The law pertaining to the interpretation of wills was set out by Lord Neuberger in Marley v Rawlings  UKSC 2, :
“ When interpreting a contract, the court is concerned to find the intention of the party or parties, and it does this by identifying the meaning of the relevant words:-
(a) in the light of:
(i)the natural and ordinary meaning of those words,
(ii) the overall purpose of the document,
(iii) any other provision of the document,
(iv) the facts known or assumed by the parties at the time that the document was executed; and
(v) common sense, but
(b) ignoring subjective evidence of any party’s intentions
This approach was just as appropriate for wills as it was for contracts. However, s21 of the Administration of Justice Act 1982, headed “interpretation of Wills – general rules as to evidence”, went further:
(1) This section applies to a will-
a)in so far as any part of it is meaningless;
b) in so far as the language used in any part of it is ambiguous on the face of it;
c) in so far as the evidence, other than evidence of the testator’s intention, shows that the language used in any part of it is ambiguous in the light of surrounding circumstances.
(2) In so far as this section applies to a will, extrinsic evidence including evidence of the testator’s intention, may be admitted to assist in its interpretation.”
So long, therefore, as any of the above requirements was met, direct evidence of the testator’s intention was admissible.
It is also worth noting that the terms “nephew” and “niece” had previously been subject to judicial interpretation in Re Daoust  1 All E.R.443. “Unless compelled by context or circumstances” nephew and niece were to be confined to blood nephews and nieces.
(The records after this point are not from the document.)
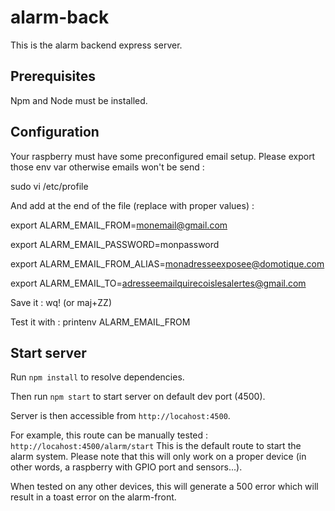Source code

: # alarm-back

This is the alarm backend express server.

## Prerequisites

Npm and Node must be installed.

## Configuration

Your raspberry must have some preconfigured email setup. Please export those env var otherwise emails won't be send :

sudo vi /etc/profile

And add at the end of the file (replace with proper values) :

export ALARM_EMAIL_FROM=monemail@gmail.com

export ALARM_EMAIL_PASSWORD=monpassword

export ALARM_EMAIL_FROM_ALIAS=monadresseexposee@domotique.com

export ALARM_EMAIL_TO=adresseemailquirecoislesalertes@gmail.com

Save it : wq! (or maj+ZZ)

Test it with : printenv ALARM_EMAIL_FROM

## Start server

Run `npm install` to resolve dependencies.

Then run `npm start` to start server on default dev port (4500).

Server is then accessible from `http://locahost:4500`.

For example, this route can be manually tested : `http://locahost:4500/alarm/start`
This is the default route to start the alarm system.
Please note that this will only work on a proper device (in other words, a raspberry with GPIO port and sensors...).

When tested on any other devices, this will generate a 500 error which will result in a toast error on the alarm-front.

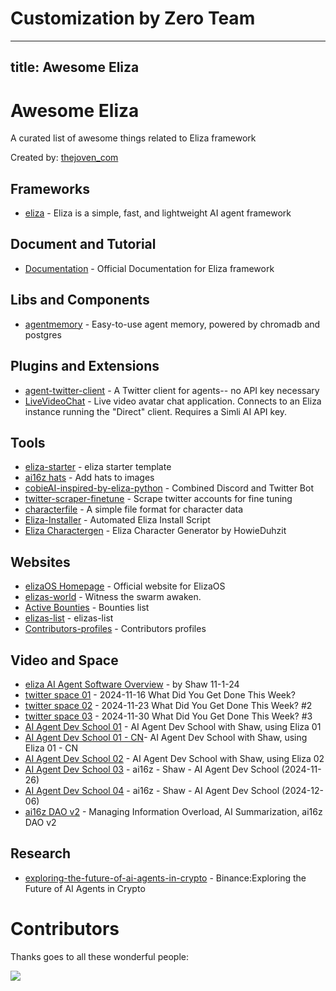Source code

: # Customization by Zero Team

---
title: Awesome Eliza
---

# Awesome Eliza

A curated list of awesome things related to Eliza framework

Created by: [thejoven_com](https://x.com/thejoven_com)

## Frameworks

- [eliza](https://github.com/elizaos/eliza) - Eliza is a simple, fast, and lightweight AI agent framework

## Document and Tutorial

- [Documentation](https://elizaos.github.io/eliza/docs/intro) - Official Documentation for Eliza framework

## Libs and Components

- [agentmemory](https://github.com/elizaos/agentmemory) - Easy-to-use agent memory, powered by chromadb and postgres

## Plugins and Extensions

- [agent-twitter-client](https://github.com/elizaos/agent-twitter-client) - A Twitter client for agents-- no API key necessary
- [LiveVideoChat](https://github.com/elizaos/LiveVideoChat) - Live video avatar chat application. Connects to an Eliza instance running the "Direct" client. Requires a Simli AI API key.

## Tools

- [eliza-starter](https://github.com/elizaos/eliza-starter) - eliza starter template
- [ai16z hats](https://rubyfields.github.io/ai16z-hat/) - Add hats to images
- [cobieAI-inspired-by-eliza-python](https://github.com/pzeasy/CobieAI-inspired-by-eliza-python) - Combined Discord and Twitter Bot
- [twitter-scraper-finetune](https://github.com/elizaos/twitter-scraper-finetune) - Scrape twitter accounts for fine tuning
- [characterfile](https://github.com/elizaos/characterfile) - A simple file format for character data
- [Eliza-Installer](https://github.com/HowieDuhzit/Eliza-Installer) - Automated Eliza Install Script
- [Eliza Charactergen](https://elizagen.howieduhzit.best/) - Eliza Character Generator by HowieDuhzit

## Websites

- [elizaOS Homepage](https://elizaos.ai) - Official website for ElizaOS
- [elizas-world](https://github.com/elizaos/elizas-world) - Witness the swarm awaken.
- [Active Bounties](https://elizaos.github.io/website) - Bounties list
- [elizas-list](https://github.com/elizaos/elizas-list) - elizas-list
- [Contributors-profiles](https://elizaos.github.io/profiles/) - Contributors profiles

## Video and Space

- [eliza AI Agent Software Overview](https://www.youtube.com/watch?v=xmlsILjX23s) - by Shaw 11-1-24
- [twitter space 01](https://x.com/ai16zdao/status/1857495347179688235) - 2024-11-16 What Did You Get Done This Week?
- [twitter space 02](https://x.com/ai16zdao/status/1860092467997212710) - 2024-11-23 What Did You Get Done This Week? #2
- [twitter space 03](https://x.com/ai16zdao/status/1862609655509176778) - 2024-11-30 What Did You Get Done This Week? #3
- [AI Agent Dev School 01](https://www.youtube.com/watch?v=ArptLpQiKfI) - AI Agent Dev School with Shaw, using Eliza 01
- [AI Agent Dev School 01 - CN](https://www.youtube.com/watch?v=0CB_u6J9_Bo)- AI Agent Dev School with Shaw, using Eliza 01 - CN
- [AI Agent Dev School 02](https://www.youtube.com/watch?v=AC3h_KzLARo) - AI Agent Dev School with Shaw, using Eliza 02
- [AI Agent Dev School 03](https://www.youtube.com/watch?v=X1aFEOaGcYE) - ai16z - Shaw - AI Agent Dev School (2024-11-26)
- [AI Agent Dev School 04](https://www.youtube.com/watch?v=Y1DiqSVy4aU) - ai16z - Shaw - AI Agent Dev School (2024-12-06)
- [ai16z DAO v2](https://www.youtube.com/watch?v=-2PD3uk0Hz4) - Managing Information Overload, AI Summarization, ai16z DAO v2

## Research

- [exploring-the-future-of-ai-agents-in-crypto](https://www.binance.com/en/research/analysis/exploring-the-future-of-ai-agents-in-crypto) - Binance:Exploring the Future of AI Agents in Crypto

# Contributors

Thanks goes to all these wonderful people:

<a href="https://github.com/thejoven/awesome-eliza/graphs/contributors">
  <img src="https://contrib.rocks/image?repo=thejoven/awesome-eliza" />
</a>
In the present case Master Teverson concluded that “context and circumstances” was not limited to other provision in the will but to the background facts known to the testator i.e. an approach in line with Marley v Rawlings
So what factors did the Master consider:
- There was no evidence before the court to suggest that by the words “nephew’s and niece’s children” that the deceased intended to benefit the children of only one nephew or niece;
- No assistance was to be derived as to who was an intended residuary beneficiary by the fact a blood nephew was also appointed executor;
- The marriage lasted 46 years;
- The prior wills made by the deceased and his wife were part of the surrounding circumstances and background known to the deceased. They show that, throughout the marriage, both the deceased and his wife made mirror wills by which, whichever of them was the survivor, left a bequest or share of residue to members of both their sides of the family;
- On his wife’s death, the deceased inherited the whole of her estate;
- The decision to skip a generation in the current will with regard to the residue (i.e. to the nephew and nieces children as opposed to the nephews and nieces themselves), was best viewed as neutral. There was no evidence of any agreement or understanding between the deceased and his wife each to benefit only their blood great nephews and nieces;
- There was no extrinsic evidence to explain why the deceased should have intended to change his will (some 8 months after his wife’s death) so as to exclude his wife’s family. On the contrary, they remained in contact and visited;
- The fact a later discretionary trust set up by the deceased defined beneficiaries as “The Children of the nephews and nieces of [the deceased] and his Deceased Spouse…either living or yet to be born” was not part of the surrounding circumstances and could not aid in the construction of the will. Notwithstanding, this could have been interpreted in favour of either side’s position; and
- The manner in which the Deceased’s instructions were taken and the poor quality of clause 7 enhances the scope for giving the words an extended meaning when interpreted against the surrounding circumstances known to the Deceased.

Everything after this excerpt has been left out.